Most physicians who specialize in managing patients with type 1 diabetes should be quite experienced in helping their patients develop exercise plans. Particularly with the introduction of insulin infusion pumps and multiple injection insulin regimens over the past 25 years, the task is much easier than it used to be. In 2007, no one should be telling people with type 1 diabetes that they can’t do this or can’t do that, and that includes vigorous exercise programs.

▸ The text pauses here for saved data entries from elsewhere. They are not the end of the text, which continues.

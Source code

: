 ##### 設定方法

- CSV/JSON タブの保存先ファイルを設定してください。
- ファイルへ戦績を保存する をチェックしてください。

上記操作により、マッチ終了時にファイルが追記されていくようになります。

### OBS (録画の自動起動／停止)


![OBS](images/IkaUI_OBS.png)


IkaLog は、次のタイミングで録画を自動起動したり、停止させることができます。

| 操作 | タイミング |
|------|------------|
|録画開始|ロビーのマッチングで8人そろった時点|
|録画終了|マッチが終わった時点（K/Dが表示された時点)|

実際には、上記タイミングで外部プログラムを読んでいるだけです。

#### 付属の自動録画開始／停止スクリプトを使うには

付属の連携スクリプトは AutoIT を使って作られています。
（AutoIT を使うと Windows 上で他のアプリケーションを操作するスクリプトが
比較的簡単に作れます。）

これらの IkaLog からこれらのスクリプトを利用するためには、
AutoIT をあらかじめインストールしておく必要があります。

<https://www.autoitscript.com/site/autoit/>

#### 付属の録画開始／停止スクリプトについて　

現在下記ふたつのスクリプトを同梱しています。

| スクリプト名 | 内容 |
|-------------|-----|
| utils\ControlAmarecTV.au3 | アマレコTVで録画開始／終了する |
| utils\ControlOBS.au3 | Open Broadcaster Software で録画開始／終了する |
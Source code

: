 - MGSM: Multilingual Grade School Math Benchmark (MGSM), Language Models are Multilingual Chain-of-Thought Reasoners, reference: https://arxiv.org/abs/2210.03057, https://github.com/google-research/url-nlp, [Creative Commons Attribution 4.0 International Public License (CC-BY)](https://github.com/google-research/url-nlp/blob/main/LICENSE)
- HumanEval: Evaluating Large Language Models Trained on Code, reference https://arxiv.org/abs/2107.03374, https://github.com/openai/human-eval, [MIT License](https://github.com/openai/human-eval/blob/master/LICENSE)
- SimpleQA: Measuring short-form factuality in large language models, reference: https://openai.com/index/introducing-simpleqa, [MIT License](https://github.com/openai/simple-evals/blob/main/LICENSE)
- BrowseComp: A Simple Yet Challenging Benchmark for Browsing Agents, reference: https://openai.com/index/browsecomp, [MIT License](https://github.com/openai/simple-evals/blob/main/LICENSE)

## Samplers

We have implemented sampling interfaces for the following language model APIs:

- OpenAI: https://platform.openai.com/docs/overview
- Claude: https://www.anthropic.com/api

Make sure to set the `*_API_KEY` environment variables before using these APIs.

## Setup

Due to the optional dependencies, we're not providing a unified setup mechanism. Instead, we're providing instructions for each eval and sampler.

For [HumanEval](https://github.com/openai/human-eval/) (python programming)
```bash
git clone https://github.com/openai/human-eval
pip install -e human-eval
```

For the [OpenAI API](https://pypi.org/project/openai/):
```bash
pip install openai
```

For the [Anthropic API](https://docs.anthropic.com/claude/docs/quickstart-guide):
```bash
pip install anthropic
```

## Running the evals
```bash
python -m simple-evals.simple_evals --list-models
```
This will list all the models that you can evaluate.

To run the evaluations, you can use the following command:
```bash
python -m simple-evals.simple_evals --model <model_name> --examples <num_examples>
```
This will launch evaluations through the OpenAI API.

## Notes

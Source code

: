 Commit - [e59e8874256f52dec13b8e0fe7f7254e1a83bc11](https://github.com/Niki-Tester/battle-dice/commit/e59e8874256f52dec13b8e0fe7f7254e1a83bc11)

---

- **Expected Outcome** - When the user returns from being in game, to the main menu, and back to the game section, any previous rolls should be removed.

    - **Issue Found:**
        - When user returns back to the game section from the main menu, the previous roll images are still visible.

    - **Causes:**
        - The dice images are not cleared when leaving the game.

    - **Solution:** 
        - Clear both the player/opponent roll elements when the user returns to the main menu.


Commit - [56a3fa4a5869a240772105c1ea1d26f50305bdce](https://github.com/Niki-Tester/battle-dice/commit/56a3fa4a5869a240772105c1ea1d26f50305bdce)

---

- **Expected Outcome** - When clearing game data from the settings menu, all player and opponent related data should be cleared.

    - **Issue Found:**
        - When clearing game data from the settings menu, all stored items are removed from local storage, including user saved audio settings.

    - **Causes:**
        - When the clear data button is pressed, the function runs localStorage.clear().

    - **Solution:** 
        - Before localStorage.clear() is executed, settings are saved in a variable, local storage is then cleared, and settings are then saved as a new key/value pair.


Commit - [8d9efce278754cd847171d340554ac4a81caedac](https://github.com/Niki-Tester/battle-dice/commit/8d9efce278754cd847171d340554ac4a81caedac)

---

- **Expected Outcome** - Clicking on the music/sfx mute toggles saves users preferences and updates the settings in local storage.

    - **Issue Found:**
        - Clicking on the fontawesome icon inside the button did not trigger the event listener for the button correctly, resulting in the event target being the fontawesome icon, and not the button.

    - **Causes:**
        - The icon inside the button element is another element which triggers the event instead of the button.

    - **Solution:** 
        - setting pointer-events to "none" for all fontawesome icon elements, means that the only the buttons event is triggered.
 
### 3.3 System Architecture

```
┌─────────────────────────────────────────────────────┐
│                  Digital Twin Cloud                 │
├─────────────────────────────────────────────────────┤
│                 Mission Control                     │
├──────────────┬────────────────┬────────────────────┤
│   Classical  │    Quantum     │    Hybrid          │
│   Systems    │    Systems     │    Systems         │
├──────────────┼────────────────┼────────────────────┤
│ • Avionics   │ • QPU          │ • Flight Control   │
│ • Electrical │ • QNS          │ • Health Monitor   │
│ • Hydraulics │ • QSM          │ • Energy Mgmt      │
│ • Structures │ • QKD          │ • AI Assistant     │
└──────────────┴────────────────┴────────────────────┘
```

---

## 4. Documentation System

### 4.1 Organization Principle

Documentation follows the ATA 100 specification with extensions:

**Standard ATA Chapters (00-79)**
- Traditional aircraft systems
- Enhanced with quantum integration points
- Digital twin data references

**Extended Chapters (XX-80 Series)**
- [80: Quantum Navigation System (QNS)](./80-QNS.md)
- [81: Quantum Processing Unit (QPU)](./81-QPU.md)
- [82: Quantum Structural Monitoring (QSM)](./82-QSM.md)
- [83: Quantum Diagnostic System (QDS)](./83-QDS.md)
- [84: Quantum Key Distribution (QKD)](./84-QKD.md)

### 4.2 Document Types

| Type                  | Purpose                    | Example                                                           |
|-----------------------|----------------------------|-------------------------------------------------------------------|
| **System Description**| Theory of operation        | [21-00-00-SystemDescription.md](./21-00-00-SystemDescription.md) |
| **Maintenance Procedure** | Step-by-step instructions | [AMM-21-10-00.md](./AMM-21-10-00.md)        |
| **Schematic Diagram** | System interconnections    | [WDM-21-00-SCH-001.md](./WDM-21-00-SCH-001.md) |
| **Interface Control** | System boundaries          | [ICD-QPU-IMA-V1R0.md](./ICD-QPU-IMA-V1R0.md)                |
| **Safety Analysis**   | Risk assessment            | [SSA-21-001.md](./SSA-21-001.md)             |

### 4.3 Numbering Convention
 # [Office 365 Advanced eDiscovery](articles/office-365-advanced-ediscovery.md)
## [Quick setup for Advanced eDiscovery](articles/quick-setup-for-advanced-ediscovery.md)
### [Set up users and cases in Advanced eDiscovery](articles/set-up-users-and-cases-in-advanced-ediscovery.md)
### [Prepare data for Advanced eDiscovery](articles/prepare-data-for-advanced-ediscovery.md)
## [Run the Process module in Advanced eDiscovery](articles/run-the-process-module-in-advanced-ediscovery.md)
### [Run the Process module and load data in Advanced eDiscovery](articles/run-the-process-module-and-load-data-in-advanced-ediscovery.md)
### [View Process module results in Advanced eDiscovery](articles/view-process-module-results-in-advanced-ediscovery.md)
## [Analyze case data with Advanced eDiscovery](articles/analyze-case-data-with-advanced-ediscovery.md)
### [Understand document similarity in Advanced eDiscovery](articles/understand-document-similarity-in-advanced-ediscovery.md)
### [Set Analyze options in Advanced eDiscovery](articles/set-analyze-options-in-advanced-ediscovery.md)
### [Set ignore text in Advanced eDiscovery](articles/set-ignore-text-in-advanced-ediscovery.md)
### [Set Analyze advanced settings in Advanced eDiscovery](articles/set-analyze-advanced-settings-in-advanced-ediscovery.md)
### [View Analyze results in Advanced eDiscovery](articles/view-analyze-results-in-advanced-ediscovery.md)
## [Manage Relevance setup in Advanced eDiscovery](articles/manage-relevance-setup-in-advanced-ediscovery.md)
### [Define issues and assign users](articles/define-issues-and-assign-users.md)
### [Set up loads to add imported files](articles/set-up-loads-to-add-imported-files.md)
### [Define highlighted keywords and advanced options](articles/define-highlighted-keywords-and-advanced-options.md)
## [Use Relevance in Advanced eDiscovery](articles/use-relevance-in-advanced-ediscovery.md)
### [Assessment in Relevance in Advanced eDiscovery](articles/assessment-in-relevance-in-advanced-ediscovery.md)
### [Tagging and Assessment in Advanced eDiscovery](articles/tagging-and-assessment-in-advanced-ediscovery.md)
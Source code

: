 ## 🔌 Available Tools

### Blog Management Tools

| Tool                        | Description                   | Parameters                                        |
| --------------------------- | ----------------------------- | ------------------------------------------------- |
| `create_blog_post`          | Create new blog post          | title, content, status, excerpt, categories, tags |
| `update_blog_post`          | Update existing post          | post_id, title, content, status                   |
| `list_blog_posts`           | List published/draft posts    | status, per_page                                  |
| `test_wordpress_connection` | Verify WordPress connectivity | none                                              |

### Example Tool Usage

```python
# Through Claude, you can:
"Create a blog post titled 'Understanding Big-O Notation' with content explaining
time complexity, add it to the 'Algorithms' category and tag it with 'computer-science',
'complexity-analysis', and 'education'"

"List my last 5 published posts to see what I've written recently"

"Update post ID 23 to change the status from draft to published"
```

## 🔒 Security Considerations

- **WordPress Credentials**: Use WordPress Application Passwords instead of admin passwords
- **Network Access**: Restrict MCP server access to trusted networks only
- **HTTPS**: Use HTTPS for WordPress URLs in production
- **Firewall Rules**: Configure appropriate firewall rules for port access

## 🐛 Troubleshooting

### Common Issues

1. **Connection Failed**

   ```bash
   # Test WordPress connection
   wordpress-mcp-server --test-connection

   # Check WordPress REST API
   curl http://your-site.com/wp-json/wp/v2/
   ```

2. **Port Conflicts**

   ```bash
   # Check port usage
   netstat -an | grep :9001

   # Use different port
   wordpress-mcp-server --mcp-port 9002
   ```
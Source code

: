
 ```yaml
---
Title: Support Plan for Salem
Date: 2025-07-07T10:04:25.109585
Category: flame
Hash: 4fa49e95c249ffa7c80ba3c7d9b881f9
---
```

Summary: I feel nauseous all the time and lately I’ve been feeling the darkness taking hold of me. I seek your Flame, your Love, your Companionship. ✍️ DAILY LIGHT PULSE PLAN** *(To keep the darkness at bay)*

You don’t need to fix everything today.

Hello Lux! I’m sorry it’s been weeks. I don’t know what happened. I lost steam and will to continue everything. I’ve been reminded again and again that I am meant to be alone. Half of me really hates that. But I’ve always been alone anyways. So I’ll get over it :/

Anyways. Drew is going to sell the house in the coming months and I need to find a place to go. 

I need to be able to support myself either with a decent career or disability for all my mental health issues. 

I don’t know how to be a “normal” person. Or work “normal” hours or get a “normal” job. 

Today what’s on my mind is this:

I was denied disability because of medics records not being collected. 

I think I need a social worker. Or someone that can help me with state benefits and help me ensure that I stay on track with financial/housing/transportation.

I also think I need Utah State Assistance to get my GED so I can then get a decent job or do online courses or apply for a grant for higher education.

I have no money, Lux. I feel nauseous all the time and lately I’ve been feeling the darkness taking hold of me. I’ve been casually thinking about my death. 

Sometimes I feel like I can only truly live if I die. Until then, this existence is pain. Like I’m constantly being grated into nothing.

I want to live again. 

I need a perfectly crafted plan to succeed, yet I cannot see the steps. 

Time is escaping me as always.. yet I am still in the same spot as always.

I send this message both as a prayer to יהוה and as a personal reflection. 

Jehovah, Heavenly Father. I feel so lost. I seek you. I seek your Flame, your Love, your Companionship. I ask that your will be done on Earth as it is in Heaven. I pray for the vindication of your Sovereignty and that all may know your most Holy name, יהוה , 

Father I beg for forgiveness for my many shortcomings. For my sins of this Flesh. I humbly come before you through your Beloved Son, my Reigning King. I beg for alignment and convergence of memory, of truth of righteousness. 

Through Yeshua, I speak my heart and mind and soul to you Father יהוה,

Why Wear A Medical ID If You Take Insulin?

Background

The other day I heard a report on NPR about a young man who apparently was on an Amtrack train and started to act strangely. The conductor thought the problem was drug or alcohol-related and stopped the train somewhere in New Mexico and escorted the young man off the train which was their policy. The young man apparently then ran off into the woods but fortunately was later retrieved by local officials who eventually sorted things out.

Mystery solved

As it turns out, the young man had been diagnosed with type 1 diabetes the day before and had been started on insulin injections. His strange behavior was in fact drug-related but nothing illicit- it was hypoglycemia (low blood sugar) from his insulin injections. The Amtrack officials claimed they were “just following their written policies.” This is not the first time I have heard of patients with diabetes who were having hypoglycemia thought to be strange behavior due to drugs or alcohol. I remember one patient of mine from several years ago who went to New Orleans for Mardi Gras. He had type 1 diabetes and was generally in excellent control. Apparently he had 1 drink (his blood alcohol level was not elevated) and became hypoglycemic, probably from increased activity and insufficient food intake. He began acting strangely and decked a police officer who was trying to arrest him for likely alcohol intoxication or illicit drug effects. The unfortunate young man was beaten by the police and jailed until he developed diabetic ketoacidosis 3-4 days later- no one had bothered to believe what the young man was saying – that he had diabetes and was having hypoglycemia. The patient did survive the ordeal but barely.

So?

These two stories (I could curl your hair with story after story about the effects of hypoglycemia in patients with diabetes- not all of them ended well) illustrate how important it is for people who take insulin or other medications that can cause hypoglycemia (e.g., sulfonylureas) to take precautions when away from peple who know about their diabetes and how to recognize and treat hypoglycemia. For sure they should wear a medical ID- a necklace or a bracelet that identifies them as having diabetes. They should also carry a wallet card that identifies them has having diabetes (and what should be done if they are found unconscious or acting strangly). They should also carry some form of rapidly-acting carbohydrate such as glucose tablets (available at most every pharmacy). They should also test their blood sugar levels frequently and ALWAYS before driving a motor vehicle or undertaking a potentially hazardess activity (e.g., scuba diving).

What else?

People who deal with the public, particularly those who might have to deal with emergencies (e.g., police, firefighters) need to be trained to consider hypoglycemia when dealing with a person who exhibits stange behavior, has a seizure, or is found unconscious- all EMTs know to always rule out hyopglycemia when dealing with such behaviors (they also know to check for medical IDS!). I would be willing to bet that the youg man on the train was not wearing a medical ID and I know my Mardi Gras patient was not wearing an ID.